Francisco contempla con estupor a María, porque ha realizado lo que él mismo desea apasionadamente: llevar siempre consigo a Jesús, convertirse en su digna morada, adorar con reconocimiento el misterio del Verbo que se hace hombre, engendrarlo en la propia vida y ofrecerlo a los hermanos.

Escribiendo sus últimas voluntades a Clara, afirma con sencillez y convicción: «Yo, fray Francisco pequeñuelo, quiero seguir la vida y pobreza del altísimo Señor nuestro Jesucristo y de su Santísima Madre, y perseverar en ella hasta el final». Por eso, para Francisco, María Santísima no es solamente una obra maestra de la gracia para contemplar, sino, sobre todo, un modelo de fe y un estilo de vida para imitar; aunque para sus seguidores, los Franciscanos de todos los tiempos, Jesús y María se convierten en la imagen de la humanidad nueva a la que los hombres tienen que conformarse para realizar su propia existencia según el proyecto de Dios, es decir, la voluntad de extender su amor a todas las criaturas.

La plenitud de este amor, que sale de Dios y a él regresa, se realiza perfectamente en Jesús, Verbo Encarnado, summum opus Dei; por ese motivo, Dios creó al hombre a imagen de su Hijo y pensó en la mujer como «morada» en la que su Hijo se iba a hacer hombre.

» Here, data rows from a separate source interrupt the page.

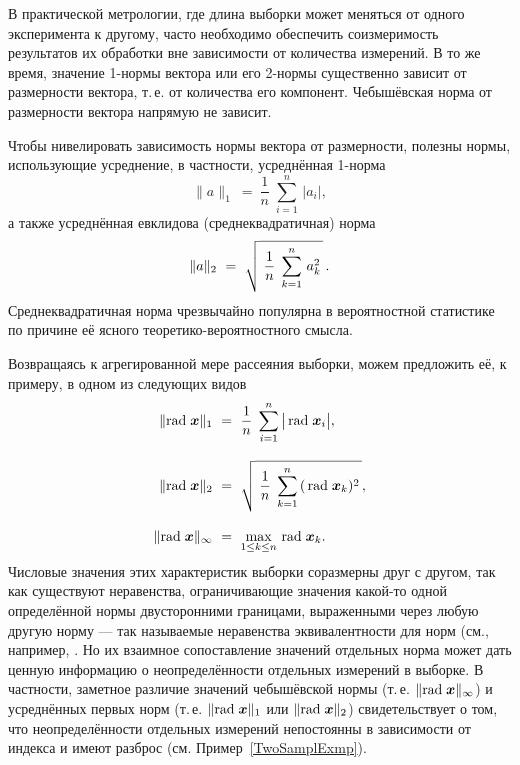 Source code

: \documentclass[a5paper,openany]{book}
\newcommand{\mbf}[1]{\protect\text{\boldmath$#1$}}
\renewcommand{\r}{\mathrm{rad}\;}
\begin{document}
В практической метрологии, где длина выборки может меняться от одного 
эксперимента к другому, часто необходимо обеспечить соизмеримость результатов 
их обработки вне зависимости от количества измерений. В то же время, значение 
1-нормы вектора или его 2-нормы существенно зависит от размерности вектора, 
т.\,е. от количества его компонент. Чебышёвская норма от размерности вектора 
напрямую не зависит. 
  
Чтобы нивелировать зависимость нормы вектора от размерности, полезны 
нормы, использующие усреднение, в частности, усреднённая 1-норма 
\begin{equation*} 
\|a\|_{1} \  = \  \frac{1}{n}\;\sum_{i=1}^n \,|a_{i}|, 
\end{equation*} 
а также усреднённая евклидова (среднеквадратичная) норма 
\begin{equation*} 
\|a\|_{2} \  = \  
   \sqrt{\;\frac{1}{n}\;\sum_{k=1}^{n}\,a_{k}^{2}\,}\,. 
\index{среднеквадратичная норма} 
\end{equation*} 
Среднеквадратичная норма чрезвычайно популярна в вероятностной статистике 
по причине её ясного теоретико-вероятностного смысла. 
 
Возвращаясь к агрегированной мере рассеяния выборки, можем предложить её, 
к примеру, в одном из следующих видов 
\begin{align*} 
\|\r\mbf{x}\|_{1} \  &= \  
   \frac{1}{n}\; \sum_{i=1}^n \,\bigl|\,\r\mbf{x}_{i}\bigr|,        \\[3mm]  
\|\r\mbf{x}\|_{2} \  &= \  
   \sqrt{\;\frac{1}{n}\;\sum_{k=1}^{n}\,(\,\r\mbf{x}_{k})^{2}\,},  \\[3mm]  
\|\r\mbf{x}\|_{\infty} \  &= \  \max_{1\leq k\leq n}\,\r\mbf{x}_{k}. 
\end{align*} 
Числовые значения этих характеристик выборки соразмерны друг с другом, так как 
существуют неравенства, ограничивающие значения какой-то одной определённой нормы 
двусторонними границами, выраженными через любую другую норму --- так называемые 
неравенства эквивалентности для норм (см., например, \cite{HornJohn}. Но их взаимное 
сопоставление значений отдельных норма может дать ценную информацию о неопределённости 
отдельных измерений в выборке. В частности, заметное различие значений чебышёвской 
нормы (т.\,е. $\|\r\mbf{x}\|_{\infty}$) и усреднённых первых норм (т.\,е. 
$\|\r\mbf{x}\|_{1}$ или $\|\r\mbf{x}\|_{2}$) свидетельствует о том, что неопределённости 
отдельных измерений непостоянны в зависимости от индекса и имеют разброс (см. 
Пример~\ref{TwoSamplExmp}). 
  
\end{document}
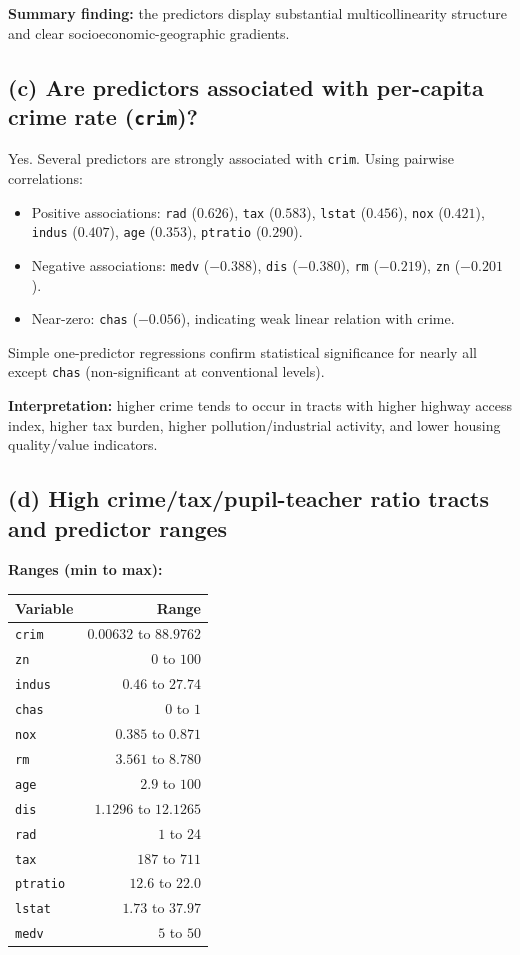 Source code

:\documentclass[12pt]{article}
\begin{document}
\textbf{Summary finding:} the predictors display substantial multicollinearity structure and clear socioeconomic-geographic gradients.

\subsection*{(c) Are predictors associated with per-capita crime rate (\texttt{crim})?}
Yes. Several predictors are strongly associated with \texttt{crim}. Using pairwise correlations:
\begin{itemize}
\item Positive associations: \texttt{rad} ($0.626$), \texttt{tax} ($0.583$), \texttt{lstat} ($0.456$), \texttt{nox} ($0.421$), \texttt{indus} ($0.407$), \texttt{age} ($0.353$), \texttt{ptratio} ($0.290$).
\item Negative associations: \texttt{medv} ($-0.388$), \texttt{dis} ($-0.380$), \texttt{rm} ($-0.219$), \texttt{zn} ($-0.201$).
\item Near-zero: \texttt{chas} ($-0.056$), indicating weak linear relation with crime.
\end{itemize}

Simple one-predictor regressions confirm statistical significance for nearly all except \texttt{chas} (non-significant at conventional levels).

\textbf{Interpretation:} higher crime tends to occur in tracts with higher highway access index, higher tax burden, higher pollution/industrial activity, and lower housing quality/value indicators.

\subsection*{(d) High crime/tax/pupil-teacher ratio tracts and predictor ranges}
\textbf{Ranges (min to max):}
\begin{center}
\begin{tabular}{lr}
\toprule
Variable & Range \\
\midrule
\texttt{crim} & $0.00632$ to $88.9762$ \\
\texttt{zn} & $0$ to $100$ \\
\texttt{indus} & $0.46$ to $27.74$ \\
\texttt{chas} & $0$ to $1$ \\
\texttt{nox} & $0.385$ to $0.871$ \\
\texttt{rm} & $3.561$ to $8.780$ \\
\texttt{age} & $2.9$ to $100$ \\
\texttt{dis} & $1.1296$ to $12.1265$ \\
\texttt{rad} & $1$ to $24$ \\
\texttt{tax} & $187$ to $711$ \\
\texttt{ptratio} & $12.6$ to $22.0$ \\
\texttt{lstat} & $1.73$ to $37.97$ \\
\texttt{medv} & $5$ to $50$ \\
\bottomrule
\end{tabular}
\end{center}
\end{document}
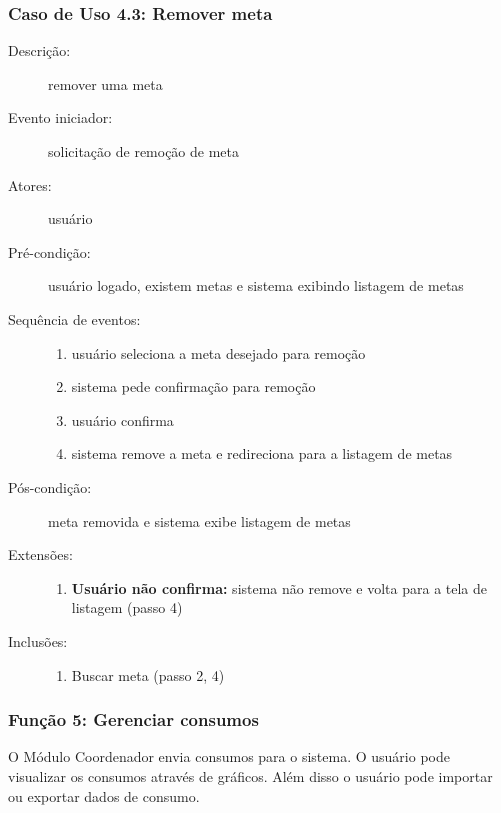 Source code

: \subsubsection{Caso de Uso 4.3: Remover meta}
\begin{description}
	\item[Descrição:] remover uma meta
	\item[Evento iniciador:] solicitação de remoção de meta
	\item[Atores:] usuário
	\item[Pré-condição:] usuário logado, existem metas e sistema exibindo listagem de metas
	\item[Sequência de eventos:] \hfill
		\begin{enumerate}
			\item{usuário seleciona a meta desejado para remoção}
			\item{sistema pede confirmação para remoção}
			\item{usuário confirma}
			\item{sistema remove a meta e redireciona para a listagem de metas}
		\end{enumerate}
	\item[Pós-condição:] meta removida e sistema exibe listagem de metas
	\item[Extensões:] \hfill
		\begin{enumerate}
			\item{\textbf{Usuário não confirma:} sistema não remove e volta para a tela de listagem (passo 4)}
		\end{enumerate}
	\item[Inclusões:] \hfill
		\begin{enumerate}
			\item{Buscar meta (passo 2, 4)}
		\end{enumerate}
\end{description}
\subsubsection{Função 5: Gerenciar consumos}
O Módulo Coordenador envia consumos para o sistema. O usuário pode visualizar os consumos através de gráficos. Além disso o usuário pode importar ou exportar dados de consumo.
%
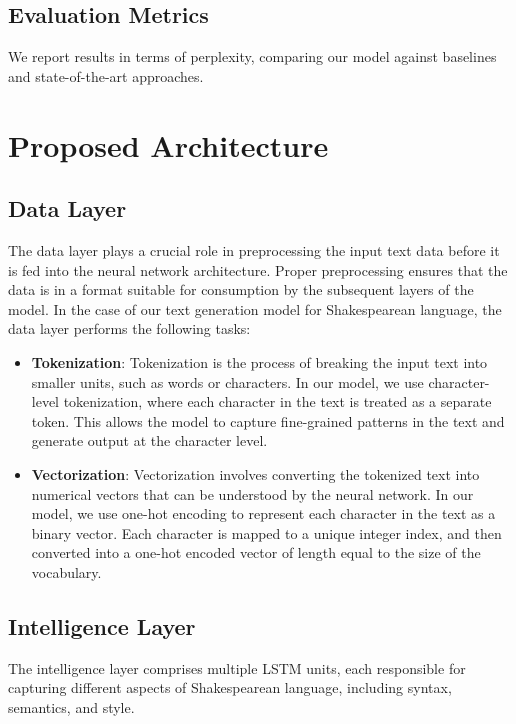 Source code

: \documentclass[conference]{IEEEtran}
\begin{document}
\subsection{Evaluation Metrics}
We report results in terms of perplexity, comparing our model against baselines and state-of-the-art approaches.

\section{Proposed Architecture}
\subsection{Data Layer}
The data layer plays a crucial role in preprocessing the input text data before it is fed into the neural network architecture. Proper preprocessing ensures that the data is in a format suitable for consumption by the subsequent layers of the model. In the case of our text generation model for Shakespearean language, the data layer performs the following tasks:

\begin{itemize}
    \item \textbf{Tokenization}: Tokenization is the process of breaking the input text into smaller units, such as words or characters. In our model, we use character-level tokenization, where each character in the text is treated as a separate token. This allows the model to capture fine-grained patterns in the text and generate output at the character level.
    
    \item \textbf{Vectorization}: Vectorization involves converting the tokenized text into numerical vectors that can be understood by the neural network. In our model, we use one-hot encoding to represent each character in the text as a binary vector. Each character is mapped to a unique integer index, and then converted into a one-hot encoded vector of length equal to the size of the vocabulary.
\end{itemize}

\subsection{Intelligence Layer}
The intelligence layer comprises multiple LSTM units, each responsible for capturing different aspects of Shakespearean language, including syntax, semantics, and style.
\end{document}
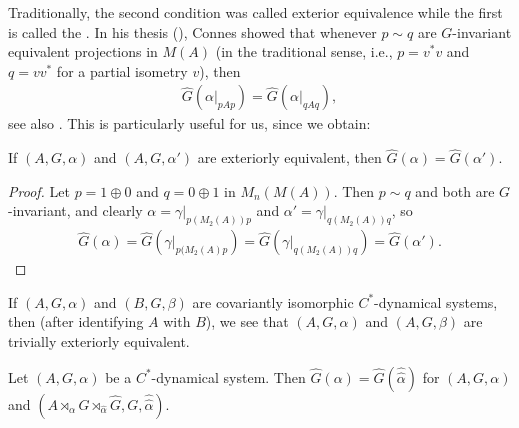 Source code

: Traditionally, the second condition was called exterior equivalence while the first is called the . In his thesis (\cite[2.2.5]{connesclassification}), Connes showed that whenever $p\sim q$ are $G$-invariant equivalent projections in $M(A)$ (in the traditional sense, i.e., $p = v^*v$ and $ q = v v^*$ for a partial isometry $v$), then
\begin{align*}
	\hat G (\alpha |_{pAp}) = \hat G (\alpha|_{qAq}),
\end{align*}
see also \cite[lemma 4.3]{olesenpedersen1}. This is particularly useful for us, since we obtain:
\begin{proposition}
	If $(A,G,\alpha)$ and $(A, G , \alpha')$ are exteriorly equivalent, then $\hat G(\alpha) = \hat G(\alpha')$.
\end{proposition}
\begin{proof}
	Let $p = 1 \oplus 0$ and $q = 0 \oplus 1$ in $M_n(M(A))$. Then $p \sim q$ and both are $G$-invariant, and clearly $\alpha = \gamma | _{p(M_2(A))p}$ and $\alpha' = \gamma|_{q (M_2(A))q}$, so
	\begin{align*}
		\hat G(\alpha) = \hat G ( \gamma|_{p(M_2(A)p}) = \hat G(\gamma|_{q(M_2(A))q}) = \hat G(\alpha').
	\end{align*}
\end{proof}
\begin{note}
	If $(A, G, \alpha)$ and $(B, G, \beta)$ are covariantly isomorphic $C^*$-dynamical systems, then (after identifying $A$ with $B$), we see that $(A,G, \alpha)$ and $(A, G, \beta)$ are trivially exteriorly equivalent.
\end{note}
\begin{theorem}
	Let $(A,G,\alpha)$ be a $C^*$-dynamical system. Then $\hat G(\alpha)=\hat G (\hat{\hat \alpha})$ for $(A, G, \alpha)$ and $(A \rtimes_\alpha G \rtimes_{\hat \alpha} \hat G, G, \hat{\hat \alpha})$.
	\label{dualactionspectrum}
\end{theorem}
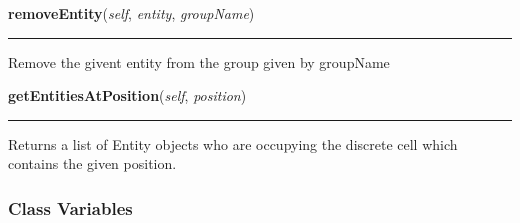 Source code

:    \label{Birds:GameState:GameState:removeEntity}

    \vspace{0.5ex}

\hspace{.8\funcindent}\begin{boxedminipage}{\funcwidth}

    \raggedright \textbf{removeEntity}(\textit{self}, \textit{entity}, \textit{groupName})

    \vspace{-1.5ex}

    \rule{\textwidth}{0.5\fboxrule}
\setlength{\parskip}{2ex}
    Remove the givent entity from the group given by groupName

\setlength{\parskip}{1ex}
    \end{boxedminipage}

    \label{Birds:GameState:GameState:getEntitiesAtPosition}

    \vspace{0.5ex}

\hspace{.8\funcindent}\begin{boxedminipage}{\funcwidth}

    \raggedright \textbf{getEntitiesAtPosition}(\textit{self}, \textit{position})

    \vspace{-1.5ex}

    \rule{\textwidth}{0.5\fboxrule}
\setlength{\parskip}{2ex}
    Returns a list of Entity objects who are occupying the discrete cell 
    which contains the given position.

\setlength{\parskip}{1ex}
    \end{boxedminipage}



  \subsubsection{Class Variables}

Francisco saluda a María como «virgen hecha Iglesia», porque ella es la mujer «pensada» desde toda la eternidad para ser la Madre del Verbo encarnado, el comienzo y la imagen de la Iglesia, nuevo Israel. Esta mujer resplandece de gracia y belleza, es la «Señora Santa», consagrada por el Padre con el Hijo y el Espíritu Santo, porque en su seno tenía que bajar el Verbo de Dios; de la «santa y gloriosa Virgen María» el Verbo del Padre «recibió la carne de nuestra frágil humanidad. Él, siendo más rico que nadie, quiso, sin embargo, elegir co su madre santísima la pobreza».

Francisco, igual que sus frailes, está convencido de que la carne de Cristo es la carne de María, una carne santa, pura, sin mancha de pecado.

La reflexión sobre la Encarnación del Verbo conduce, pues, al Santo de Asís y a los teólogos hijos suyos a reconocer el lugar singular de María en la Historia de la salvación. Ella es la «bendita entre las mujeres», a la que ha venido a habitar aquel que ni los cielos pueden contener«, como afirma Clara en una de sus cartas a Inés de Praga.